La province de Hamadan

Région montagneuse de l’ouest iranien, la province de Hamadan est bordée au nord par Zanjan, à l’est par Markazi, au sud par le Lorestan et à l’ouest par Kermanshah. Son chef-lieu éponyme, niché à 1 890 mètres d’altitude au pied du mont Alvand, se trouve à 337 kilomètres de Téhéran. Son climat alterne hivers rigoureux et étés tempérés, tandis que ses coordonnées géographiques (34°48′ N, 48°29′ E) en font un carrefour stratégique entre les plaines centrales et les contreforts du Zagros. Autour de la ville s’étend un réseau de districts historiques : Malayer, Nahavand et Tuyserkan.
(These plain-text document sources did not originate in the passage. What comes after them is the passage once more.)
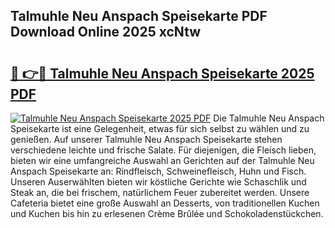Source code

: ## Talmuhle Neu Anspach Speisekarte PDF Download Online 2025 xcNtw

# <h2><a href="http://gc8aphh.nevu.top/?p=Talmuhle+Neu+Anspach+Speisekarte">🔗 👉🔴 Talmuhle Neu Anspach Speisekarte 2025 PDF</a></h2>

[![Talmuhle Neu Anspach Speisekarte 2025 PDF](https://i.imgur.com/dBaPXMq.png)](http://gc8aphh.nevu.top/?p=Talmuhle+Neu+Anspach+Speisekarte)
Die Talmuhle Neu Anspach Speisekarte ist eine Gelegenheit, etwas für sich selbst zu wählen und zu genießen. Auf unserer Talmuhle Neu Anspach Speisekarte stehen verschiedene leichte und frische Salate. Für diejenigen, die Fleisch lieben, bieten wir eine umfangreiche Auswahl an Gerichten auf der Talmuhle Neu Anspach Speisekarte an: Rindfleisch, Schweinefleisch, Huhn und Fisch. Unseren Auserwählten bieten wir köstliche Gerichte wie Schaschlik und Steak an, die bei frischem, natürlichem Feuer zubereitet werden. Unsere Cafeteria bietet eine große Auswahl an Desserts, von traditionellen Kuchen und Kuchen bis hin zu erlesenen Crème Brûlée und Schokoladenstückchen.
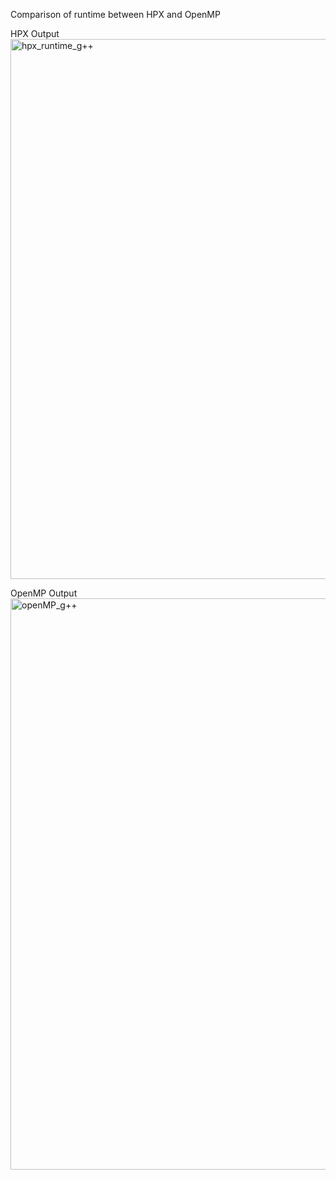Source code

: Comparison of runtime between HPX and OpenMP

HPX Output
<img width="864" alt="hpx_runtime_g++" src="https://user-images.githubusercontent.com/73689713/165990780-cd3f5c90-c7fb-4823-9354-da960019225d.png">

OpenMP Output
<img width="914" alt="openMP_g++" src="https://user-images.githubusercontent.com/73689713/165992363-dfe4e8b5-05b8-4c4f-a9ae-b782cf07ddfe.png">

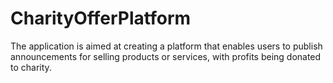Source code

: # CharityOfferPlatform
The application is aimed at creating a platform that enables users to publish announcements for selling products or services, with profits being donated to charity.
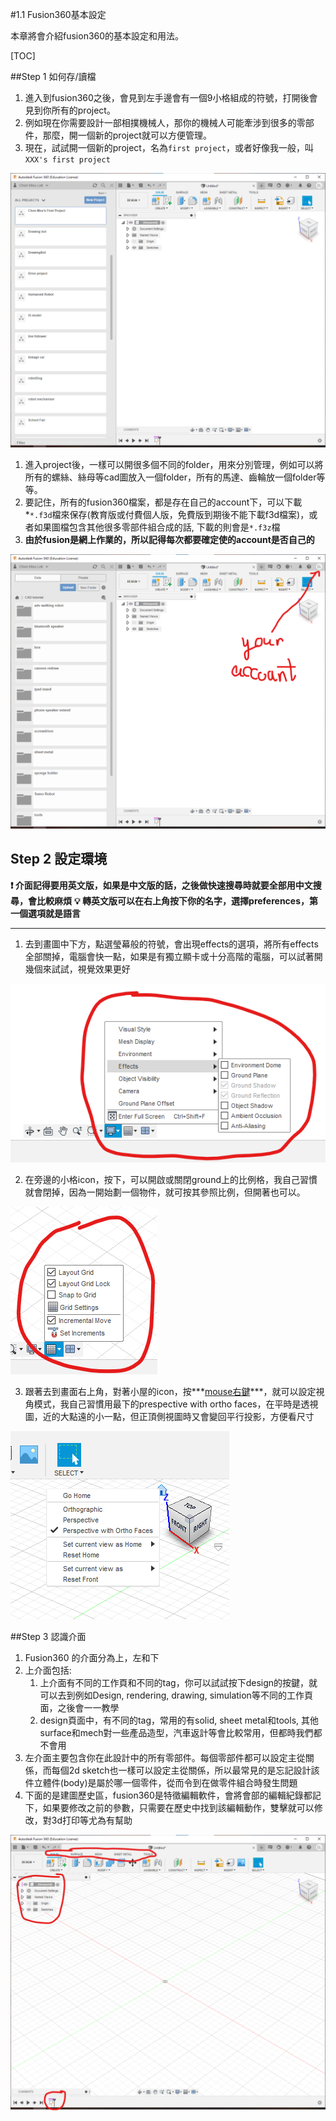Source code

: #1.1 Fusion360基本設定

本章將會介紹fusion360的基本設定和用法。

[TOC]

##Step 1 如何存/讀檔

1. 進入到fusion360之後，會見到左手邊會有一個9小格組成的符號，打開後會見到你所有的project。
2. 例如現在你需要設計一部相撲機械人，那你的機械人可能牽涉到很多的零部件，那麼，開一個新的project就可以方便管理。
3. 現在，試試開一個新的project，名為`first project`，或者好像我一般，叫`XXX's first project`

<img src="fusion11.png" alt="fusion11" style="zoom: 50%;" />

1. 進入project後，一樣可以開很多個不同的folder，用來分別管理，例如可以將所有的螺絲、絲母等cad圖放入一個folder，所有的馬達、齒輪放一個folder等等。
2. 要記住，所有的fusion360檔案，都是存在自己的account下，可以下載*`*.f3d`檔來保存(教育版或付費個人版，免費版到期後不能下載f3d檔案)，或者如果圖檔包含其他很多零部件組合成的話, 下載的則會是`*.f3z`檔
3. **由於fusion是網上作業的，所以記得每次都要確定使的account是否自己的**

<img src="fusion12.png" alt="fusion12" style="zoom:50%;" />

## Step 2 設定環境

**❗  介面記得要用英文版，如果是中文版的話，之後做快速搜尋時就要全部用中文搜尋，會比較麻煩**
**💡  轉英文版可以在右上角按下你的名字，選擇preferences，第一個選項就是語言**

------



1. 去到畫圖中下方，點選瑩幕般的符號，會出現effects的選項，將所有effects全部關掉，電腦會快一點，如果是有獨立顯卡或十分高階的電腦，可以試著開幾個來試試，視覺效果更好

![fusion13](fusion13.png)

2. 在旁邊的小格icon，按下，可以開啟或關閉ground上的比例格，我自己習慣就會閉掉，因為一開始劃一個物件，就可按其參照比例，但開著也可以。

![fusion14](fusion14.png)

3. 跟著去到畫面右上角，對著小屋的icon，按***<u>mouse右鍵</u>***，就可以設定視角模式，我自己習慣用最下的prespective with ortho faces，在平時是透視圖，近的大點遠的小一點，但正頂側視圖時又會變回平行投影，方便看尺寸

![fusion15](fusion15.png)

##Step 3 認識介面

1. Fusion360 的介面分為上，左和下
2. 上介面包括:
	1. 上介面有不同的工作頁和不同的tag，你可以試試按下design的按鍵，就可以去到例如Design, rendering, drawing, simulation等不同的工作頁面，之後會一一教學
	2. design頁面中，有不同的tag，常用的有solid, sheet metal和tools, 其他surface和mech對一些產品造型，汽車返計等會比較常用，但都時我們都不會用
3. 左介面主要包含你在此設計中的所有零部件。每個零部件都可以設定主從關係，而每個2d sketch也一樣可以設定主從關係，所以最常見的是忘記設計該件立體件(body)是屬於哪一個零件，從而令到在做零件組合時發生問題
4. 下面的是建圖歷史區，fusion360是特徵編輯軟件，會將會部的編輯紀錄都記下，如果要修改之前的參數，只需要在歷史中找到該編輯動作，雙擊就可以修改，對3d打印等尤為有幫助

<img src="fusion16.png" alt="fusion16" style="zoom: 50%;" />
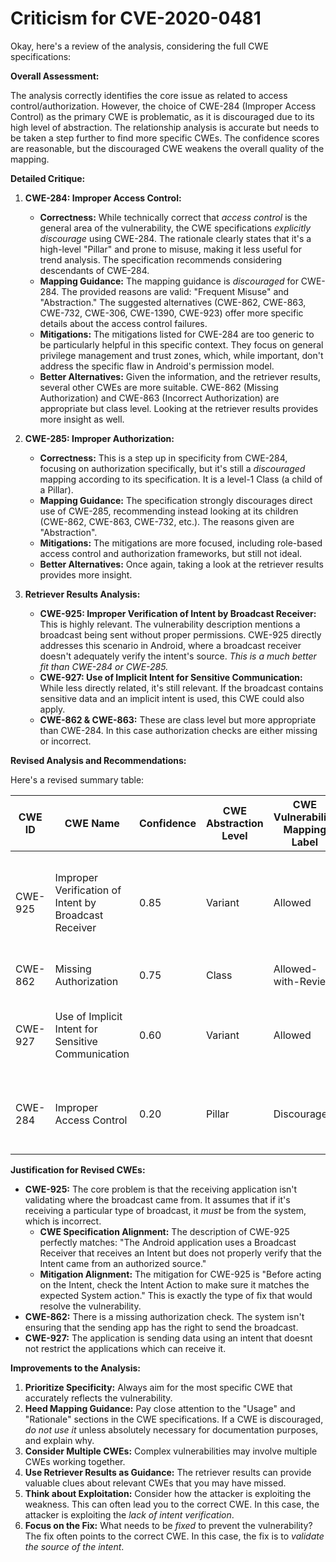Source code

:# Criticism for CVE-2020-0481

Okay, here's a review of the analysis, considering the full CWE specifications:

**Overall Assessment:**

The analysis correctly identifies the core issue as related to access control/authorization. However, the choice of CWE-284 (Improper Access Control) as the primary CWE is problematic, as it is discouraged due to its high level of abstraction. The relationship analysis is accurate but needs to be taken a step further to find more specific CWEs. The confidence scores are reasonable, but the discouraged CWE weakens the overall quality of the mapping.

**Detailed Critique:**

1.  **CWE-284: Improper Access Control:**

    *   **Correctness:** While technically correct that *access control* is the general area of the vulnerability, the CWE specifications *explicitly discourage* using CWE-284. The rationale clearly states that it's a high-level "Pillar" and prone to misuse, making it less useful for trend analysis.  The specification recommends considering descendants of CWE-284.
    *   **Mapping Guidance:** The mapping guidance is *discouraged* for CWE-284. The provided reasons are valid: "Frequent Misuse" and "Abstraction." The suggested alternatives (CWE-862, CWE-863, CWE-732, CWE-306, CWE-1390, CWE-923) offer more specific details about the access control failures.
    *   **Mitigations:** The mitigations listed for CWE-284 are too generic to be particularly helpful in this specific context. They focus on general privilege management and trust zones, which, while important, don't address the specific flaw in Android's permission model.
    *   **Better Alternatives:**  Given the information, and the retriever results, several other CWEs are more suitable. CWE-862 (Missing Authorization) and CWE-863 (Incorrect Authorization) are appropriate but class level. Looking at the retriever results provides more insight as well.

2.  **CWE-285: Improper Authorization:**

    *   **Correctness:** This is a step up in specificity from CWE-284, focusing on authorization specifically, but it's still a *discouraged* mapping according to its specification. It is a level-1 Class (a child of a Pillar).
    *   **Mapping Guidance:** The specification strongly discourages direct use of CWE-285, recommending instead looking at its children (CWE-862, CWE-863, CWE-732, etc.). The reasons given are "Abstraction".
    *   **Mitigations:** The mitigations are more focused, including role-based access control and authorization frameworks, but still not ideal.
    *    **Better Alternatives:** Once again, taking a look at the retriever results provides more insight.

3.  **Retriever Results Analysis:**

    *   **CWE-925: Improper Verification of Intent by Broadcast Receiver:**  This is highly relevant. The vulnerability description mentions a broadcast being sent without proper permissions.  CWE-925 directly addresses this scenario in Android, where a broadcast receiver doesn't adequately verify the intent's source.  *This is a much better fit than CWE-284 or CWE-285.*
    *   **CWE-927: Use of Implicit Intent for Sensitive Communication:**  While less directly related, it's still relevant. If the broadcast contains sensitive data and an implicit intent is used, this CWE could also apply.
    *   **CWE-862 & CWE-863:** These are class level but more appropriate than CWE-284. In this case authorization checks are either missing or incorrect.

**Revised Analysis and Recommendations:**

Here's a revised summary table:

| CWE ID  | CWE Name                                                                   | Confidence | CWE Abstraction Level | CWE Vulnerability Mapping Label | CWE-Vulnerability Mapping Notes                                                                                                                                                                                            |
| ------- | -------------------------------------------------------------------------- | ---------- | --------------------- | ------------------------------- | -------------------------------------------------------------------------------------------------------------------------------------------------------------------------------------------------------------------------- |
| CWE-925 | Improper Verification of Intent by Broadcast Receiver                       | 0.85       | Variant              | Allowed                         | Best fit based on vulnerability description; broadcast receiver failing to verify intent source.                                                                                                                           |
| CWE-862 | Missing Authorization                                             | 0.75       | Class             | Allowed-with-Review                         | Authorization checks are missing                                                                                                                                                                                      |
| CWE-927 | Use of Implicit Intent for Sensitive Communication                         | 0.60       | Variant              | Allowed                         | Potentially applicable if the broadcast intent carries sensitive information.                                                                                                                                               |
| CWE-284 | Improper Access Control                                         | 0.20       | Pillar                  | Discouraged                         | Too broad; use only if no other CWE fits and only for documentation purposes.                                                                                                                                                  |

**Justification for Revised CWEs:**

*   **CWE-925:** The core problem is that the receiving application isn't validating where the broadcast came from. It assumes that if it's receiving a particular type of broadcast, it *must* be from the system, which is incorrect.
    *   **CWE Specification Alignment:** The description of CWE-925 perfectly matches: "The Android application uses a Broadcast Receiver that receives an Intent but does not properly verify that the Intent came from an authorized source."
    *   **Mitigation Alignment:** The mitigation for CWE-925 is "Before acting on the Intent, check the Intent Action to make sure it matches the expected System action." This is exactly the type of fix that would resolve the vulnerability.
*    **CWE-862:** There is a missing authorization check. The system isn't ensuring that the sending app has the right to send the broadcast.
*    **CWE-927:** The application is sending data using an intent that doesnt not restrict the applications which can receive it.

**Improvements to the Analysis:**

1.  **Prioritize Specificity:** Always aim for the most specific CWE that accurately reflects the vulnerability.
2.  **Heed Mapping Guidance:** Pay close attention to the "Usage" and "Rationale" sections in the CWE specifications. If a CWE is discouraged, *do not use it* unless absolutely necessary for documentation purposes, and explain why.
3.  **Consider Multiple CWEs:** Complex vulnerabilities may involve multiple CWEs working together.
4.  **Use Retriever Results as Guidance:** The retriever results can provide valuable clues about relevant CWEs that you may have missed.
5.  **Think about Exploitation:**  Consider how the attacker is exploiting the weakness. This can often lead you to the correct CWE. In this case, the attacker is exploiting the *lack of intent verification*.
6.  **Focus on the Fix:** What needs to be *fixed* to prevent the vulnerability? The fix often points to the correct CWE. In this case, the fix is to *validate the source of the intent*.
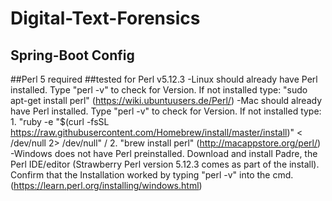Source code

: # Digital-Text-Forensics

## Spring-Boot Config


##Perl 5 required
##tested for Perl v5.12.3
-Linux should already have Perl installed. Type "perl -v" to check for Version. If not installed type: "sudo apt-get install perl"  (https://wiki.ubuntuusers.de/Perl/)
-Mac should already have Perl installed. Type "perl -v" to check for Version. If not installed type: 1. "ruby -e "$(curl -fsSL https://raw.githubusercontent.com/Homebrew/install/master/install)" < /dev/null 2> /dev/null" / 2. "brew install perl"  (http://macappstore.org/perl/)
-Windows does not have Perl preinstalled. Download and install Padre, the Perl IDE/editor (Strawberry Perl version 5.12.3 comes as part of the install). Confirm that the Installation worked by typing "perl -v" into the cmd. (https://learn.perl.org/installing/windows.html)
 
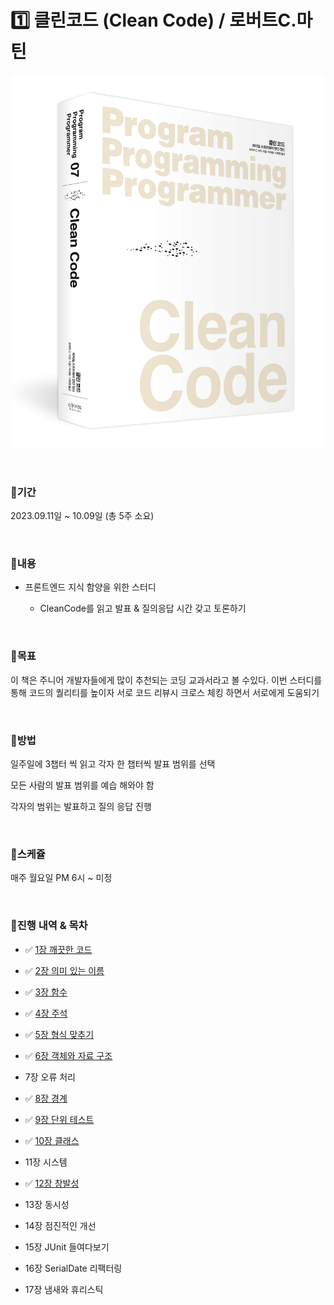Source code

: # 1️⃣ 클린코드 (Clean Code) / 로버트C.마틴

![Alt text](image.png)

<br>

### 📍기간

2023.09.11일 ~ 10.09일 (총 5주 소요)

<br>

### 📍내용

- 프론트엔드 지식 함양을 위한 스터디

  - CleanCode를 읽고 발표 & 질의응답 시간 갖고 토론하기

<br>

### 📍목표

이 책은 주니어 개발자들에게 많이 추천되는 코딩 교과서라고 볼 수있다.
이번 스터디를 통해 코드의 퀄리티를 높이자
서로 코드 리뷰시 크로스 체킹 하면서 서로에게 도움되기

<br>

### 📍방법

일주일에 3챕터 씩 읽고 각자 한 챕터씩 발표 범위를 선택

모든 사람의 발표 범위를 예습 해와야 함

각자의 범위는 발표하고 질의 응답 진행

<br>

### 📍스케쥴

매주 월요일 PM 6시 ~ 미정

<br>

### 📍진행 내역 & 목차

- ✅ [1장 깨끗한 코드](./1주차/1장_깨끗한코드.md)

- ✅ [2장 의미 있는 이름](./1주차/2장_의미있는이름.md)

- ✅ [3장 함수](./1주차/3장_함수.md)

- ✅ [4장 주석](./2주차/4장_주석.md)

- ✅ [5장 형식 맞추기](./2주차/5장_형식맞추기.md)

- ✅ [6장 객체와 자료 구조](./2주차/6장_객체와자료구조.md)

- 7장 오류 처리

- ✅ [8장 경계](./3주차/08장_경계.md)

- ✅ [9장 단위 테스트](./3주차/09장_단위테스트.md)

- ✅ [10장 클래스](./3주차/10장_클래스.md)

- 11장 시스템

- ✅ [12장 창발성](./3주차/12장_창발성.md)

- 13장 동시성

- 14장 점진적인 개선

- 15장 JUnit 들여다보기

- 16장 SerialDate 리팩터링

- 17장 냄새와 휴리스틱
Hamadan : un contexte touristico-historique particulier

Berceau de civilisations, mais éclipsée par Ispahan pour ses monuments spectaculaires, Hamadan révèle son passé à travers ses alentours. À Nahavand, la légende attribue à Noé la fondation de la ville. Kangavar, situé à mi-chemin entre Hamadan et Kermanshah, conserve les vestiges du temple d’Anahita, déesse des eaux vénérée dans l’Iran préislamique. Mais son joyau incontesté demeure les inscriptions de Ganj Nameh : gravées sous Darius Ier (522–486 av. J.-C.) et Xerxès (486–465 av. J.-C.), ces textes trilingues — en vieux perse, élamite et babylonien — célèbrent leurs victoires et rendent grâce à Ahura Mazda. « Ahura Mazda, grand Dieu, créa cette terre, le ciel et l’humanité… », proclame Darius. Xerxès y ajoute une leçon morale : « Par la volonté divine, je maintins l’ordre et combattis le Mensonge. » Ces mots, bien plus qu’un hymne triomphal, trahissent les craintes des Achéménides : sécheresses, révoltes, fléaux menaçant leur héritage.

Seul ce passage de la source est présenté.